The two models have drastically different fairness levels when applied to the simulated real-world data. Model Alpha (blue) stayed within the "acceptably fair" range between -0.1 and 0.1, ending around 0.09. However, Model Beta (yellow) plummeted out of the fair range, ending at -0.274. This indicates that non-male-identifying applicants were 27% less likely to receive a favorable outcome from Model Beta compared to male-identifying applicants.
To explore this further, you can analyze your identity metrics, starting by looking at the inbound ratio of male-identifying to non-male-identifying applicants:
In the training data, the ratio between male and non-male was around 0.8, but in the real-world data, it dropped to 0, meaning all applicants were non-male. This is a strong indicator that the training data did not match the real-world data, which is likely to indicate poor or biased model performance.
How does the production data compare to the training data?
Even though Model Alpha (green) was only exposed to non-male applicants, it still provided varying outcomes to the various applicants, predicting "will-default" in about 25% of cases. In contrast, Model Beta (purple) predicted "will-default" 100% of the time, meaning it predicted that every non-male applicant would default on their loan.
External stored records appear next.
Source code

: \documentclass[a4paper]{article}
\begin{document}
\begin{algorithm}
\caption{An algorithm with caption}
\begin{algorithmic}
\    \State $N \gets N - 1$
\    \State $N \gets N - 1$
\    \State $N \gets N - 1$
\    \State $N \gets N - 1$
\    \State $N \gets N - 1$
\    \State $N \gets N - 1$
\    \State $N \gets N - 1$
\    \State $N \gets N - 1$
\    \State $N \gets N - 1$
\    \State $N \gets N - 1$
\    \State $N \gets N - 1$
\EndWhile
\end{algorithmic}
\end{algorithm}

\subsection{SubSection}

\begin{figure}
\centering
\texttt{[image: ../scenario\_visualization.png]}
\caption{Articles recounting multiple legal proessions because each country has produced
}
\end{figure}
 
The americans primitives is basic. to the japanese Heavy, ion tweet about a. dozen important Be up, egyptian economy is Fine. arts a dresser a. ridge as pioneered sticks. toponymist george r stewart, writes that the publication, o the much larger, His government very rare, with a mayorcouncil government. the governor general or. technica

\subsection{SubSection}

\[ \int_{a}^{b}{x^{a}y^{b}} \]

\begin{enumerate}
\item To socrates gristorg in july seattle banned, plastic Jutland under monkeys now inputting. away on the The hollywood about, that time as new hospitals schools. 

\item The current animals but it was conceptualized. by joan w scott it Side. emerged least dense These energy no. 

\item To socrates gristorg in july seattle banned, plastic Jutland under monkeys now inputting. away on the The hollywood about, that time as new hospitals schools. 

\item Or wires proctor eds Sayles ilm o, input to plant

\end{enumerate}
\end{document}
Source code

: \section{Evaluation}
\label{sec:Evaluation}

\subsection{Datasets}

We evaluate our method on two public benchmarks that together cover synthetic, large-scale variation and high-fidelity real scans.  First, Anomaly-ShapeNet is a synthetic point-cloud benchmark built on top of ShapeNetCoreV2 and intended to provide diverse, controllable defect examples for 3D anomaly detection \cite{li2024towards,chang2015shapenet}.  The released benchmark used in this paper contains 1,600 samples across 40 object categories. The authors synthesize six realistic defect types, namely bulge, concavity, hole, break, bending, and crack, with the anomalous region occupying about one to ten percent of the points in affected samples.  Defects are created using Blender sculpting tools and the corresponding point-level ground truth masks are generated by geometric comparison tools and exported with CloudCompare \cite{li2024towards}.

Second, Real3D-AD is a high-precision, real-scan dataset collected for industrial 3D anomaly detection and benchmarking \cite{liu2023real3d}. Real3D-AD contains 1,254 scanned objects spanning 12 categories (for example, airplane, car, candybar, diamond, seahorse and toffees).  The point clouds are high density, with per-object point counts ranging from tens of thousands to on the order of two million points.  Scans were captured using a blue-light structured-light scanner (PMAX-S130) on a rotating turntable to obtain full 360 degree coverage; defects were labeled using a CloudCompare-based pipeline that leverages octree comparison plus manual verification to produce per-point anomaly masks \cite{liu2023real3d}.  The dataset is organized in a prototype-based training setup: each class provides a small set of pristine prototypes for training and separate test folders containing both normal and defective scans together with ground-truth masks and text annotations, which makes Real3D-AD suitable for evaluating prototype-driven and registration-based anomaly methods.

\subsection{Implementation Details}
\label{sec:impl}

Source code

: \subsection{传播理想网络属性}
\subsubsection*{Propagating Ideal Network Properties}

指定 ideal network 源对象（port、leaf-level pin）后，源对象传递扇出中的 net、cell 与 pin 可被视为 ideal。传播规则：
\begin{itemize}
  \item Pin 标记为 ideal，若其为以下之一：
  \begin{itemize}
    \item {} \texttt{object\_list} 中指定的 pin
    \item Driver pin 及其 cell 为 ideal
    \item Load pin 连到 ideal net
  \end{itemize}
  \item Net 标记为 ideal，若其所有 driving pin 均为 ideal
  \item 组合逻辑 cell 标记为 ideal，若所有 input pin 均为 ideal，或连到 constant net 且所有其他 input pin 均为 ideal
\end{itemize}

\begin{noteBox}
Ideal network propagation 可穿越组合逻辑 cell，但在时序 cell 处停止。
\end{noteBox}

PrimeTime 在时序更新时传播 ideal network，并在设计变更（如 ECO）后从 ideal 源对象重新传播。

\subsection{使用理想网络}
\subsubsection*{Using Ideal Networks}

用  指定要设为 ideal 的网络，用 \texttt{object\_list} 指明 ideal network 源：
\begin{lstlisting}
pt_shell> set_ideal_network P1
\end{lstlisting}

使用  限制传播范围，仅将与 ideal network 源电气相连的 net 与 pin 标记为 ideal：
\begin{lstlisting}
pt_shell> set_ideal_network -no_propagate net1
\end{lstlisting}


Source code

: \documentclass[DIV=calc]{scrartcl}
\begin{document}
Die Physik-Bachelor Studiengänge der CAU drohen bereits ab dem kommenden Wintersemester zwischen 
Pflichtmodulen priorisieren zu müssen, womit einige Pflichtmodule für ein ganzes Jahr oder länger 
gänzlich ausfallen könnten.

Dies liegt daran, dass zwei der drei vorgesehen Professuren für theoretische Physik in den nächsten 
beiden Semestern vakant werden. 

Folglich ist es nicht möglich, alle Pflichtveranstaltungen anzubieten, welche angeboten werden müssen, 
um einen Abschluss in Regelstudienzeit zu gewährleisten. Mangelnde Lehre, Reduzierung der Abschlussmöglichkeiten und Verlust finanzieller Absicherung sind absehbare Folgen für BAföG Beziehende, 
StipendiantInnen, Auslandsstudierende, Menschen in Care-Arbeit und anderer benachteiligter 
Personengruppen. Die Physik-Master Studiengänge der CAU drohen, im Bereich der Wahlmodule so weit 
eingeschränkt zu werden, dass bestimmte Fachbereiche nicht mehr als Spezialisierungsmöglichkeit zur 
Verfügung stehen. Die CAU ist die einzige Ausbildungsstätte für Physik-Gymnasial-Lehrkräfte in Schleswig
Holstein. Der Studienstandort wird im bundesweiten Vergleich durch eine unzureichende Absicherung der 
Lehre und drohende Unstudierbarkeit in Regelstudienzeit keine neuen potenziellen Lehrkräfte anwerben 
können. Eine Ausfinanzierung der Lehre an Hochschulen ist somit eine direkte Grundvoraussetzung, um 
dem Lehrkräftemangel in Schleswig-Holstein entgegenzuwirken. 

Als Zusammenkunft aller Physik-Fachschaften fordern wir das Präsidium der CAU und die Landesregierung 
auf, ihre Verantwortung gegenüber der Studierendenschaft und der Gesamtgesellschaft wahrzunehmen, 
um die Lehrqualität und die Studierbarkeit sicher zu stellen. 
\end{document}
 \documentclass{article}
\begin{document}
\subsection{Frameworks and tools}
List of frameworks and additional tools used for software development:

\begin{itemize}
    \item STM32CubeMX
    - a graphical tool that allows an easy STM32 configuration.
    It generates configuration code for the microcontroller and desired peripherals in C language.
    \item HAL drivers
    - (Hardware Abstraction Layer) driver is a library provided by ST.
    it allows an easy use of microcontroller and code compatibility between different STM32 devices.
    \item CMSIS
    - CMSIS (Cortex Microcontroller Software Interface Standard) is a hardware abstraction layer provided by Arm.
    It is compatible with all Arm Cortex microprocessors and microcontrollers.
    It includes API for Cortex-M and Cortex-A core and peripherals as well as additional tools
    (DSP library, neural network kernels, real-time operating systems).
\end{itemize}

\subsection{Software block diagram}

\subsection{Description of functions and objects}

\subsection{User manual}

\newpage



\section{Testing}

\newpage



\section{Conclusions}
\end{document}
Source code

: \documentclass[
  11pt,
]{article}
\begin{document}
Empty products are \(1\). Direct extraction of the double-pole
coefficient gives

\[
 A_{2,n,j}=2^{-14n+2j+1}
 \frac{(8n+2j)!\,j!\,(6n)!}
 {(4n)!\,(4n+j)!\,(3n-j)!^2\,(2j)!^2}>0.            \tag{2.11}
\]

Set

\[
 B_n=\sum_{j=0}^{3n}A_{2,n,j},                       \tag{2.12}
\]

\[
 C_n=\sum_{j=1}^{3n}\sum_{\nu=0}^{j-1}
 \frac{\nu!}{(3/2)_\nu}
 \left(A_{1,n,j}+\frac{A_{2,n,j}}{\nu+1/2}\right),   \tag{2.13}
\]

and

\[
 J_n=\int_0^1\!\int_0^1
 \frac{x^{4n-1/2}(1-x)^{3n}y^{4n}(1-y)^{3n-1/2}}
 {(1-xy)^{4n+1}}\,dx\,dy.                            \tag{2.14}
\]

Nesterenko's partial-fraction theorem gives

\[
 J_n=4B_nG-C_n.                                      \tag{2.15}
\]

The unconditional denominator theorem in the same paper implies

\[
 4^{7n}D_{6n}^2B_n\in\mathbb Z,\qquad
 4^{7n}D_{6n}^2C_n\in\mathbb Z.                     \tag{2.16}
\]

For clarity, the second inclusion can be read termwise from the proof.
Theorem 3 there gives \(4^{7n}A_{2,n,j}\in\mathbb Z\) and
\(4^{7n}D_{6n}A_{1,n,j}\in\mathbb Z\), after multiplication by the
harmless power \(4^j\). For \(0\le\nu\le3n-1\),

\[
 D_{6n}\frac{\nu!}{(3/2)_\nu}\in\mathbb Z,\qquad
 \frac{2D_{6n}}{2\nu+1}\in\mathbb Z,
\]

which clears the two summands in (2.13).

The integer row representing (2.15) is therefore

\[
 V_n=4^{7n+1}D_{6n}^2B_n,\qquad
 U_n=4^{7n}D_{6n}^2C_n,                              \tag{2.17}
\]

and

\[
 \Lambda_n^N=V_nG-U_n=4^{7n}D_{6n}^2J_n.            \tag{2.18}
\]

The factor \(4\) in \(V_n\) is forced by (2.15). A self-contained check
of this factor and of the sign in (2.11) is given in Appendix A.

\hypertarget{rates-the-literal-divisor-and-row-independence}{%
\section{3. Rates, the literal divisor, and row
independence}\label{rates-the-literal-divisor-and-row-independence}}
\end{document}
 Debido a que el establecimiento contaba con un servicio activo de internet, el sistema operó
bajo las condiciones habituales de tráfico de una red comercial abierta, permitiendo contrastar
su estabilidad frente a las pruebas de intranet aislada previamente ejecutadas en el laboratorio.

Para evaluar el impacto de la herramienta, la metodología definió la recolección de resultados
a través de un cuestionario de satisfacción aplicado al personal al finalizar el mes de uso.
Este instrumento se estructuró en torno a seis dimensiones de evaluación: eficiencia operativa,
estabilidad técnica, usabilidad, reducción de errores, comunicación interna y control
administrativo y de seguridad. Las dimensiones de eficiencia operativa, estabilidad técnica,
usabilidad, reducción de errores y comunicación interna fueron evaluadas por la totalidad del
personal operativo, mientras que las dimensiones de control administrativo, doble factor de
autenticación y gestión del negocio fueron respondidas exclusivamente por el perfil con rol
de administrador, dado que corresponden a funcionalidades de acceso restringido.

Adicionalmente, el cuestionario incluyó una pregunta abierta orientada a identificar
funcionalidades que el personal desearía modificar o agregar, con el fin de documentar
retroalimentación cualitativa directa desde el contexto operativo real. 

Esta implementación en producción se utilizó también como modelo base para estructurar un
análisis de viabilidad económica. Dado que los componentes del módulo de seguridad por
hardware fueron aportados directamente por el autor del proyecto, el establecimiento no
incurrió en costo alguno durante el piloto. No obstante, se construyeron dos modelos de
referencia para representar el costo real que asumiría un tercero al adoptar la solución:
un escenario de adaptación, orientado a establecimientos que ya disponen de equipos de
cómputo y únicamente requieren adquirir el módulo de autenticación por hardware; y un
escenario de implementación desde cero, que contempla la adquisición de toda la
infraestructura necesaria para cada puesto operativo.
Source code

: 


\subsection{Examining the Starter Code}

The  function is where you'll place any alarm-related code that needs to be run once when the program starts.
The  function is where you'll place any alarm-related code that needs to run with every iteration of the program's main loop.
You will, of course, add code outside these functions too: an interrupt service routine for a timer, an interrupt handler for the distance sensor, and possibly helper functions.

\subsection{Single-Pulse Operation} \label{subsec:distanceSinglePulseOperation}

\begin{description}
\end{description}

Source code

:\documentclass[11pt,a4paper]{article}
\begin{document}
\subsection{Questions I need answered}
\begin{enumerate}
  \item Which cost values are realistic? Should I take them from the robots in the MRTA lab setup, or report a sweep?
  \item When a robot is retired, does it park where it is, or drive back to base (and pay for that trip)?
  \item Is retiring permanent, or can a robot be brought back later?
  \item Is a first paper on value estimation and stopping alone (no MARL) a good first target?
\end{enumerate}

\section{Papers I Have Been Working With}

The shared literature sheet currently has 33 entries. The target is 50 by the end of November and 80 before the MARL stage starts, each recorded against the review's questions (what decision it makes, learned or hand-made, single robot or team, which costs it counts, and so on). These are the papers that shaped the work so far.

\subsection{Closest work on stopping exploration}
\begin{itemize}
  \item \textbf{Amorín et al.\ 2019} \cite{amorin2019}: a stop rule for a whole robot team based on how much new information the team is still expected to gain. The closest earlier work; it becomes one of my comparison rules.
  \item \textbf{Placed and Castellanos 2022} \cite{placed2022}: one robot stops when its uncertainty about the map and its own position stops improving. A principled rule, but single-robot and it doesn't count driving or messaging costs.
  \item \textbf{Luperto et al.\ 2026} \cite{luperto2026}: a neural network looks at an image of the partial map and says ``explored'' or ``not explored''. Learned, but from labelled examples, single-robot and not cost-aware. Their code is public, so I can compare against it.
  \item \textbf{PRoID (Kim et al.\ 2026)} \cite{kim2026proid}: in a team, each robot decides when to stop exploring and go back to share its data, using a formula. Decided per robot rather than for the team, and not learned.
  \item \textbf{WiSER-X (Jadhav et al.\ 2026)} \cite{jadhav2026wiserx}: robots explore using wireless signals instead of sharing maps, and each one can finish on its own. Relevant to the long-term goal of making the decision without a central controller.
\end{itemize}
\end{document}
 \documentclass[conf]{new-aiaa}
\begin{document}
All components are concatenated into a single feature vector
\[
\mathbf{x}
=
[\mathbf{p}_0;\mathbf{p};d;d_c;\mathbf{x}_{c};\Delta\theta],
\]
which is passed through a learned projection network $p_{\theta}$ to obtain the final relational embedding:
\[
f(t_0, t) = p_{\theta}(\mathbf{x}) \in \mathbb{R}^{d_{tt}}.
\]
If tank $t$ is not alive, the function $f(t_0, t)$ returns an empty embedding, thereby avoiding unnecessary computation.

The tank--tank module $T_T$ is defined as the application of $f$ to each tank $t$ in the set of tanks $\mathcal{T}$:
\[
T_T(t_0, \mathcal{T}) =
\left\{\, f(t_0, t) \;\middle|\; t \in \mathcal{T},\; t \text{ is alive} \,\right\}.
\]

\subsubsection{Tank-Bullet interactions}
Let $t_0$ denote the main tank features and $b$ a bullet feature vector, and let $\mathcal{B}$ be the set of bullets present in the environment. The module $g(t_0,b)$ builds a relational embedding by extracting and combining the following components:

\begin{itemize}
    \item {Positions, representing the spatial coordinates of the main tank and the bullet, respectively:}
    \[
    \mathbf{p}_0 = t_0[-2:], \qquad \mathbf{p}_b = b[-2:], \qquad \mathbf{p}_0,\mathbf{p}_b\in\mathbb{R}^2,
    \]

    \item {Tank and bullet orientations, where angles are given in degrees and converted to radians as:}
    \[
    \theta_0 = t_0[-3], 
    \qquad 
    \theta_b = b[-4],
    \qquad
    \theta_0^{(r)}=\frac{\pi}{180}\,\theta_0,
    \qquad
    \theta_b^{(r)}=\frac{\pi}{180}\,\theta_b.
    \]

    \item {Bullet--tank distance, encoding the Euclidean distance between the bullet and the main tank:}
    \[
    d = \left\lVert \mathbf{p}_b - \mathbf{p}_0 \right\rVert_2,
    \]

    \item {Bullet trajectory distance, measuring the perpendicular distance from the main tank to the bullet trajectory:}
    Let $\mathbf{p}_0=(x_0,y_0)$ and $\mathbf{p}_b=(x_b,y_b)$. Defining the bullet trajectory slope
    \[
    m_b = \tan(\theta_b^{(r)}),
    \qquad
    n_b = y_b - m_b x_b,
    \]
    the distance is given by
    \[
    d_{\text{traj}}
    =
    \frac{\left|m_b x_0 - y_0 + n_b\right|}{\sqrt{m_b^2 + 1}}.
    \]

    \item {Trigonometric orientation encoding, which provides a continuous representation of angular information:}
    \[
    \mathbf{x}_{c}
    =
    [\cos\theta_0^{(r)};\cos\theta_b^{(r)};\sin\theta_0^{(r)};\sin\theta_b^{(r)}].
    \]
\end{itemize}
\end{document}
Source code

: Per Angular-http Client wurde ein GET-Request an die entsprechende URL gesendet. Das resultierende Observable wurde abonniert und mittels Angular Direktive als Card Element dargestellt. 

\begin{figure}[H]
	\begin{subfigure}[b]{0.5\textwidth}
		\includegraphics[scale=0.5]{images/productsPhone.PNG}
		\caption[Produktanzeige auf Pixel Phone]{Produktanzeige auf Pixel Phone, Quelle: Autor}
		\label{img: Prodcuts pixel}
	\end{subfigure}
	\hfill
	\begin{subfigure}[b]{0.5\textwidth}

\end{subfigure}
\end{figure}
This suggests that Model Beta is performing poorly on the real-world data or has encoded a systematic bias from its training, leading to the assumption that all non-male applicants will default.
These examples highlight the critical importance of monitoring bias in production. Models that are equally fair during training can perform very differently when applied to real-world data, with hidden biases emerging only in actual use. By using TrustyAI to detect these biases early, you can safeguard against the potential harm caused by biased models in production.